Copy, exactly and without additions, every line in the records below from the one holding "define $f(x,y)=ax^n+cy^n$, donde" through the one holding "20 gradual, 20 recurring and 20 composite.", both ends included.

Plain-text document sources
^^^^^^^^
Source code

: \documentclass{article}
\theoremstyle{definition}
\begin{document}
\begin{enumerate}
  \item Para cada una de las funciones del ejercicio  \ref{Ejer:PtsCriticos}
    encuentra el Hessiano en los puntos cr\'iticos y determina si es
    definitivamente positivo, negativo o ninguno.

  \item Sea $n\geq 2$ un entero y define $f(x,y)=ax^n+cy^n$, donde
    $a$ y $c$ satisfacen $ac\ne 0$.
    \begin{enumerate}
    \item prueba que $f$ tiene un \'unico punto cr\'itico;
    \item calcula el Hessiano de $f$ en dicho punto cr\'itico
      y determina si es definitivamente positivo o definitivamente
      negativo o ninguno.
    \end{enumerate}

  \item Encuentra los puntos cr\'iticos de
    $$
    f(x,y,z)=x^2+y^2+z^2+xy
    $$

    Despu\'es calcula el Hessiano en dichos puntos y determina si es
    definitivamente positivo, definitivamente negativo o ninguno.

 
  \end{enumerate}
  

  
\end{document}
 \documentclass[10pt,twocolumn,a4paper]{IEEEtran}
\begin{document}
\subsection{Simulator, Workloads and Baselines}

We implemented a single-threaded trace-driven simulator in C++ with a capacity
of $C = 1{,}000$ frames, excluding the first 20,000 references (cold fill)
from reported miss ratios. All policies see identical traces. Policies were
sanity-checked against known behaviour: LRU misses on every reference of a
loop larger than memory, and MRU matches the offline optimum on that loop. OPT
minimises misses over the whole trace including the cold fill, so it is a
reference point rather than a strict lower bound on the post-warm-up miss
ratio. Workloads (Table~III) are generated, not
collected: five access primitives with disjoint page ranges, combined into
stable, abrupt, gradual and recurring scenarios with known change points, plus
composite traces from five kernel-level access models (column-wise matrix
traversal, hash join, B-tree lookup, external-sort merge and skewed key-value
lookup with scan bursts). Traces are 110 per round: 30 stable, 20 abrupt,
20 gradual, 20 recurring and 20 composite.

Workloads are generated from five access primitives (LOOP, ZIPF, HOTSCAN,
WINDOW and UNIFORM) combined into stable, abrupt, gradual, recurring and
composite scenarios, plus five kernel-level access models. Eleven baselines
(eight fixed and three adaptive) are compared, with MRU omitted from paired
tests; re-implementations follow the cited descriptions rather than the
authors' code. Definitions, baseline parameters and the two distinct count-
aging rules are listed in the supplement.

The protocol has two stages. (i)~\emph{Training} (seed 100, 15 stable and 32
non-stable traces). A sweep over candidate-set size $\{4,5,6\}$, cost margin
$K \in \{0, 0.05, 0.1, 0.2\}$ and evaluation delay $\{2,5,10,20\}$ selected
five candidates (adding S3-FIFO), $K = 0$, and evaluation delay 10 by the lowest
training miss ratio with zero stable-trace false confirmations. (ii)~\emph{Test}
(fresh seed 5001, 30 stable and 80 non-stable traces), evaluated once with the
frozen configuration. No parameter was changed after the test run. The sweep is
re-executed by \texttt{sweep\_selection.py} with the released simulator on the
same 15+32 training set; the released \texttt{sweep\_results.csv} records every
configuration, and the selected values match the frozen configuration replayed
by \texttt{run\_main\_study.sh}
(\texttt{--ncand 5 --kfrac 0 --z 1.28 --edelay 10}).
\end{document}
^^^^^^^^
→ **Answer box**:
  \item Sea $n\geq 2$ un entero y define $f(x,y)=ax^n+cy^n$, donde
    $a$ y $c$ satisfacen $ac\ne 0$.
    \begin{enumerate}
    \item prueba que $f$ tiene un \'unico punto cr\'itico;
    \item calcula el Hessiano de $f$ en dicho punto cr\'itico
      y determina si es definitivamente positivo o definitivamente
      negativo o ninguno.
    \end{enumerate}

  \item Encuentra los puntos cr\'iticos de
    $$
    f(x,y,z)=x^2+y^2+z^2+xy
    $$

    Despu\'es calcula el Hessiano en dichos puntos y determina si es
    definitivamente positivo, definitivamente negativo o ninguno.

 
  \end{enumerate}
  

  
\end{document}
 \documentclass[10pt,twocolumn,a4paper]{IEEEtran}
\begin{document}
\subsection{Simulator, Workloads and Baselines}

We implemented a single-threaded trace-driven simulator in C++ with a capacity
of $C = 1{,}000$ frames, excluding the first 20,000 references (cold fill)
from reported miss ratios. All policies see identical traces. Policies were
sanity-checked against known behaviour: LRU misses on every reference of a
loop larger than memory, and MRU matches the offline optimum on that loop. OPT
minimises misses over the whole trace including the cold fill, so it is a
reference point rather than a strict lower bound on the post-warm-up miss
ratio. Workloads (Table~III) are generated, not
collected: five access primitives with disjoint page ranges, combined into
stable, abrupt, gradual and recurring scenarios with known change points, plus
composite traces from five kernel-level access models (column-wise matrix
traversal, hash join, B-tree lookup, external-sort merge and skewed key-value
lookup with scan bursts). Traces are 110 per round: 30 stable, 20 abrupt,
20 gradual, 20 recurring and 20 composite.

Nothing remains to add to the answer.